Task item — Copy out the data that comes next, character for character, and leave the images aside.

Exercise input —
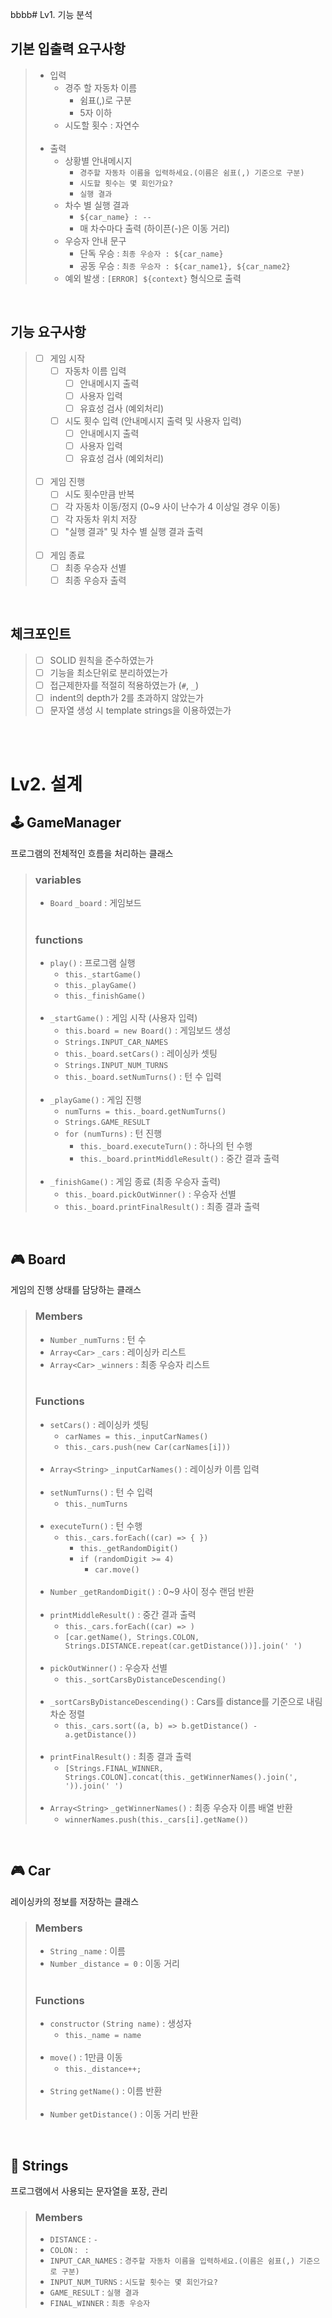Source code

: bbbb# Lv1. 기능 분석

## 기본 입출력 요구사항
> - 입력
>   - 경주 할 자동차 이름
>     - 쉼표(,)로 구분
>     - 5자 이하
>   - 시도할 횟수 : 자연수
> </br></br>
> - 출력
>   - 상황별 안내메시지
>     - `경주할 자동차 이름을 입력하세요.(이름은 쉼표(,) 기준으로 구분)`
>     - `시도할 횟수는 몇 회인가요?`
>     - `실행 결과`
>   - 차수 별 실행 결과
>     - `${car_name} : --`
>     - 매 차수마다 출력 (하이픈(-)은 이동 거리)
>   - 우승자 안내 문구
>     - 단독 우승 : `최종 우승자 : ${car_name}`
>     - 공동 우승 : `최종 우승자 : ${car_name1}, ${car_name2}`
>   - 예외 발생 : `[ERROR] ${context}` 형식으로 출력

</br>

## 기능 요구사항
> - [ ] 게임 시작
>   - [ ] 자동차 이름 입력
>     - [ ] 안내메시지 출력
>     - [ ] 사용자 입력
>     - [ ] 유효성 검사 (예외처리)
>   - [ ] 시도 횟수 입력 (안내메시지 출력 및 사용자 입력)
>     - [ ] 안내메시지 출력
>     - [ ] 사용자 입력
>     - [ ] 유효성 검사 (예외처리)
> </br></br>
> - [ ] 게임 진행
>   - [ ] 시도 횟수만큼 반복
>   - [ ] 각 자동차 이동/정지 (0~9 사이 난수가 4 이상일 경우 이동)
>   - [ ] 각 자동차 위치 저장
>   - [ ] "실행 결과" 및 차수 별 실행 결과 출력
> </br></br>
> - [ ] 게임 종료
>   - [ ] 최종 우승자 선별
>   - [ ] 최종 우승자 출력

</br>

## 체크포인트
> - [ ] SOLID 원칙을 준수하였는가
> - [ ] 기능을 최소단위로 분리하였는가
> - [ ] 접근제한자를 적절히 적용하였는가 (`#`, `_`)
> - [ ] indent의 depth가 2를 초과하지 않았는가
> - [ ] 문자열 생성 시 template strings을 이용하였는가

</br>
</br>

# Lv2. 설계

## 🕹️ GameManager
프로그램의 전체적인 흐름을 처리하는 클래스
> ### variables
> - `Board` `_board` : 게임보드
> </br></br>
> ### functions
> - `play()` : 프로그램 실행
>   - `this._startGame()`
>   - `this._playGame()`
>   - `this._finishGame()`
> </br></br>
> - `_startGame()` : 게임 시작 (사용자 입력)
>   - `this.board = new Board()` : 게임보드 생성
>   - `Strings.INPUT_CAR_NAMES`
>   - `this._board.setCars()` : 레이싱카 셋팅
>   - `Strings.INPUT_NUM_TURNS`
>   - `this._board.setNumTurns()` : 턴 수 입력
> </br></br>
> - `_playGame()` : 게임 진행
>   - `numTurns = this._board.getNumTurns()`
>   - `Strings.GAME_RESULT`
>   - `for (numTurns)` : 턴 진행
>     - `this._board.executeTurn()` : 하나의 턴 수행
>     - `this._board.printMiddleResult()` : 중간 결과 출력
> </br></br>
> - `_finishGame()` : 게임 종료 (최종 우승자 출력)
>   - `this._board.pickOutWinner()` : 우승자 선별
>   - `this._board.printFinalResult()` : 최종 결과 출력

</br>

## 🎮 Board
게임의 진행 상태를 담당하는 클래스
> ### Members
> - `Number` `_numTurns` : 턴 수
> - `Array<Car>` `_cars` : 레이싱카 리스트
> - `Array<Car>` `_winners` : 최종 우승자 리스트
> </br></br>
> ### Functions
> - `setCars()` : 레이싱카 셋팅
>   - `carNames = this._inputCarNames()`
>   - `this._cars.push(new Car(carNames[i]))`
> </br></br>
> - `Array<String>` `_inputCarNames()` : 레이싱카 이름 입력
> </br></br>
> - `setNumTurns()` : 턴 수 입력
>   - `this._numTurns`
> </br></br>
> - `executeTurn()` : 턴 수행
>   - `this._cars.forEach((car) => { })`
>     - `this._getRandomDigit()`
>     - `if (randomDigit >= 4)`
>       - `car.move()`
> </br></br>
> - `Number` `_getRandomDigit()` : 0~9 사이 정수 랜덤 반환
> </br></br>
> - `printMiddleResult()` : 중간 결과 출력
>   - `this._cars.forEach((car) => )`
>   - `[car.getName(), Strings.COLON, Strings.DISTANCE.repeat(car.getDistance())].join(' ')`
> </br></br>
> - `pickOutWinner()` : 우승자 선별
>   - `this._sortCarsByDistanceDescending()`
> </br></br>
> - `_sortCarsByDistanceDescending()` : Cars를 distance를 기준으로 내림차순 정렬
>   - `this._cars.sort((a, b) => b.getDistance() - a.getDistance())`
> </br></br>
> - `printFinalResult()` : 최종 결과 출력
>   - `[Strings.FINAL_WINNER, Strings.COLON].concat(this._getWinnerNames().join(', ')).join(' ')`
> </br></br>
> - `Array<String>` `_getWinnerNames()` : 최종 우승자 이름 배열 반환
>   - `winnerNames.push(this._cars[i].getName())`

</br>

## 🎮 Car
레이싱카의 정보를 저장하는 클래스
> ### Members
> - `String` `_name` : 이름
> - `Number` `_distance = 0` : 이동 거리
> </br></br>
> ### Functions
> - `constructor` `(String name)` : 생성자
>   - `this._name = name`
> </br></br>
> - `move()` : 1만큼 이동
>   - `this._distance++;`
> </br></br>
> - `String` `getName()` : 이름 반환
> </br></br>
> - `Number` `getDistance()` : 이동 거리 반환

</br>

## 💬 Strings
프로그램에서 사용되는 문자열을 포장, 관리
> ### Members
> - `DISTANCE` : `-`
> - `COLON` : ` :`
> - `INPUT_CAR_NAMES` : `경주할 자동차 이름을 입력하세요.(이름은 쉼표(,) 기준으로 구분)`
> - `INPUT_NUM_TURNS` : `시도할 횟수는 몇 회인가요?`
> - `GAME_RESULT` : `실행 결과`
> - `FINAL_WINNER` : `최종 우승자`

Your response —
Source code

: bbbb# Lv1. 기능 분석

## 기본 입출력 요구사항
> - 입력
>   - 경주 할 자동차 이름
>     - 쉼표(,)로 구분
>     - 5자 이하
>   - 시도할 횟수 : 자연수
> </br></br>
> - 출력
>   - 상황별 안내메시지
>     - `경주할 자동차 이름을 입력하세요.(이름은 쉼표(,) 기준으로 구분)`
>     - `시도할 횟수는 몇 회인가요?`
>     - `실행 결과`
>   - 차수 별 실행 결과
>     - `${car_name} : --`
>     - 매 차수마다 출력 (하이픈(-)은 이동 거리)
>   - 우승자 안내 문구
>     - 단독 우승 : `최종 우승자 : ${car_name}`
>     - 공동 우승 : `최종 우승자 : ${car_name1}, ${car_name2}`
>   - 예외 발생 : `[ERROR] ${context}` 형식으로 출력

</br>

## 기능 요구사항
> - [ ] 게임 시작
>   - [ ] 자동차 이름 입력
>     - [ ] 안내메시지 출력
>     - [ ] 사용자 입력
>     - [ ] 유효성 검사 (예외처리)
>   - [ ] 시도 횟수 입력 (안내메시지 출력 및 사용자 입력)
>     - [ ] 안내메시지 출력
>     - [ ] 사용자 입력
>     - [ ] 유효성 검사 (예외처리)
> </br></br>
> - [ ] 게임 진행
>   - [ ] 시도 횟수만큼 반복
>   - [ ] 각 자동차 이동/정지 (0~9 사이 난수가 4 이상일 경우 이동)
>   - [ ] 각 자동차 위치 저장
>   - [ ] "실행 결과" 및 차수 별 실행 결과 출력
> </br></br>
> - [ ] 게임 종료
>   - [ ] 최종 우승자 선별
>   - [ ] 최종 우승자 출력

</br>

## 체크포인트
> - [ ] SOLID 원칙을 준수하였는가
> - [ ] 기능을 최소단위로 분리하였는가
> - [ ] 접근제한자를 적절히 적용하였는가 (`#`, `_`)
> - [ ] indent의 depth가 2를 초과하지 않았는가
> - [ ] 문자열 생성 시 template strings을 이용하였는가

</br>
</br>

# Lv2. 설계

## 🕹️ GameManager
프로그램의 전체적인 흐름을 처리하는 클래스
> ### variables
> - `Board` `_board` : 게임보드
> </br></br>
> ### functions
> - `play()` : 프로그램 실행
>   - `this._startGame()`
>   - `this._playGame()`
>   - `this._finishGame()`
> </br></br>
> - `_startGame()` : 게임 시작 (사용자 입력)
>   - `this.board = new Board()` : 게임보드 생성
>   - `Strings.INPUT_CAR_NAMES`
>   - `this._board.setCars()` : 레이싱카 셋팅
>   - `Strings.INPUT_NUM_TURNS`
>   - `this._board.setNumTurns()` : 턴 수 입력
> </br></br>
> - `_playGame()` : 게임 진행
>   - `numTurns = this._board.getNumTurns()`
>   - `Strings.GAME_RESULT`
>   - `for (numTurns)` : 턴 진행
>     - `this._board.executeTurn()` : 하나의 턴 수행
>     - `this._board.printMiddleResult()` : 중간 결과 출력
> </br></br>
> - `_finishGame()` : 게임 종료 (최종 우승자 출력)
>   - `this._board.pickOutWinner()` : 우승자 선별
>   - `this._board.printFinalResult()` : 최종 결과 출력

</br>

## 🎮 Board
게임의 진행 상태를 담당하는 클래스
> ### Members
> - `Number` `_numTurns` : 턴 수
> - `Array<Car>` `_cars` : 레이싱카 리스트
> - `Array<Car>` `_winners` : 최종 우승자 리스트
> </br></br>
> ### Functions
> - `setCars()` : 레이싱카 셋팅
>   - `carNames = this._inputCarNames()`
>   - `this._cars.push(new Car(carNames[i]))`
> </br></br>
> - `Array<String>` `_inputCarNames()` : 레이싱카 이름 입력
> </br></br>
> - `setNumTurns()` : 턴 수 입력
>   - `this._numTurns`
> </br></br>
> - `executeTurn()` : 턴 수행
>   - `this._cars.forEach((car) => { })`
>     - `this._getRandomDigit()`
>     - `if (randomDigit >= 4)`
>       - `car.move()`
> </br></br>
> - `Number` `_getRandomDigit()` : 0~9 사이 정수 랜덤 반환
> </br></br>
> - `printMiddleResult()` : 중간 결과 출력
>   - `this._cars.forEach((car) => )`
>   - `[car.getName(), Strings.COLON, Strings.DISTANCE.repeat(car.getDistance())].join(' ')`
> </br></br>
> - `pickOutWinner()` : 우승자 선별
>   - `this._sortCarsByDistanceDescending()`
> </br></br>
> - `_sortCarsByDistanceDescending()` : Cars를 distance를 기준으로 내림차순 정렬
>   - `this._cars.sort((a, b) => b.getDistance() - a.getDistance())`
> </br></br>
> - `printFinalResult()` : 최종 결과 출력
>   - `[Strings.FINAL_WINNER, Strings.COLON].concat(this._getWinnerNames().join(', ')).join(' ')`
> </br></br>
> - `Array<String>` `_getWinnerNames()` : 최종 우승자 이름 배열 반환
>   - `winnerNames.push(this._cars[i].getName())`

</br>

## 🎮 Car
레이싱카의 정보를 저장하는 클래스
> ### Members
> - `String` `_name` : 이름
> - `Number` `_distance = 0` : 이동 거리
> </br></br>
> ### Functions
> - `constructor` `(String name)` : 생성자
>   - `this._name = name`
> </br></br>
> - `move()` : 1만큼 이동
>   - `this._distance++;`
> </br></br>
> - `String` `getName()` : 이름 반환
> </br></br>
> - `Number` `getDistance()` : 이동 거리 반환

</br>

## 💬 Strings
프로그램에서 사용되는 문자열을 포장, 관리
> ### Members
> - `DISTANCE` : `-`
> - `COLON` : ` :`
> - `INPUT_CAR_NAMES` : `경주할 자동차 이름을 입력하세요.(이름은 쉼표(,) 기준으로 구분)`
> - `INPUT_NUM_TURNS` : `시도할 횟수는 몇 회인가요?`
> - `GAME_RESULT` : `실행 결과`
> - `FINAL_WINNER` : `최종 우승자`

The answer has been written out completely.